A View from Simson Garfinkel
Sprint PCS Uses Caller-ID as it’s Authenticator for Voice Mail Access!
MSNBC has a disturbing article describing how easy it is to hack into Sprint PCS voice mail systems.Here’s the problem. I am a Sprint PCS subscriber. When you set up your voice mail, you are invited to “activate a special…
MSNBC has a disturbing article describing how easy it is to hack into Sprint PCS voice mail systems.
Here’s the problem. I am a Sprint PCS subscriber. When you set up your voice mail, you are invited to “activate a special feature” that allows you to retrieve your Sprint PCS voice mail without having to type your account password. However, this feature is supposed to only work when you are calling your voice mail from your Sprint PCS phone!.

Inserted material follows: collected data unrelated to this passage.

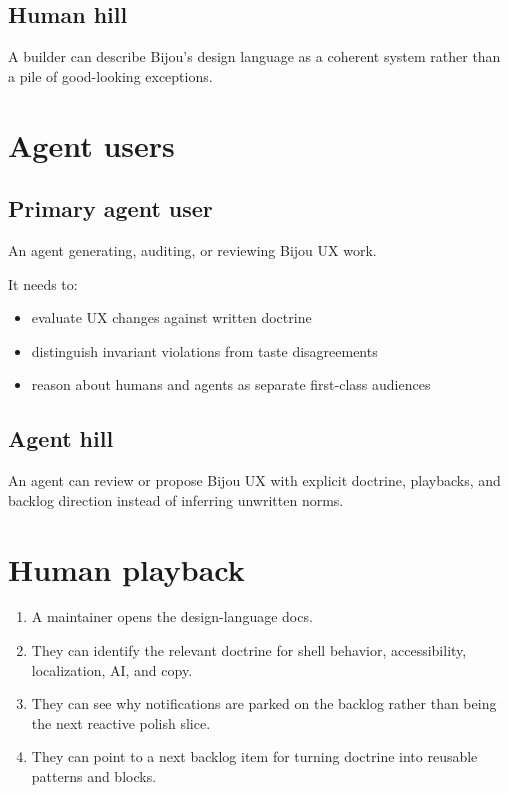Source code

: \subsection{Human hill}\label{record-168-human-hill}

A builder can describe Bijou's design language as a coherent system rather than a pile of good-looking exceptions.

\section{Agent users}\label{record-168-agent-users}

\subsection{Primary agent user}\label{record-168-primary-agent-user}

An agent generating, auditing, or reviewing Bijou UX work.

It needs to:

\begin{itemize}
\tightlist
\item
  evaluate UX changes against written doctrine
\item
  distinguish invariant violations from taste disagreements
\item
  reason about humans and agents as separate first-class audiences
\end{itemize}

\subsection{Agent hill}\label{record-168-agent-hill}

An agent can review or propose Bijou UX with explicit doctrine, playbacks, and backlog direction instead of inferring unwritten norms.

\section{Human playback}\label{record-168-human-playback}

\begin{enumerate}
\def\labelenumi{\arabic{enumi}.}
\tightlist
\item
  A maintainer opens the design-language docs.
\item
  They can identify the relevant doctrine for shell behavior, accessibility, localization, AI, and copy.
\item
  They can see why notifications are parked on the backlog rather than being the next reactive polish slice.
\item
  They can point to a next backlog item for turning doctrine into reusable patterns and blocks.
\end{enumerate}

It turns out, according to this MSNBC article, that Sprint PCS uses Caller ID as the authenticator. Now anybody who has their own telephone switch with a digital interface to the phone company can spoof Caller ID. This is an old trick that ex-hacker Kevin Mitnick has discussed for years.
So what could be done?
Well, Caller-ID could be made more secure: There is no reason that my phone company should accept any Caller-ID string.
Second, Sprint PCS is a cell phone company! They should know the difference between a landline calling their voice mail system and one of their own cell phones.
Third, there should be some kind of liability on companies that knowingly market systems that are not secure. Don’t you think?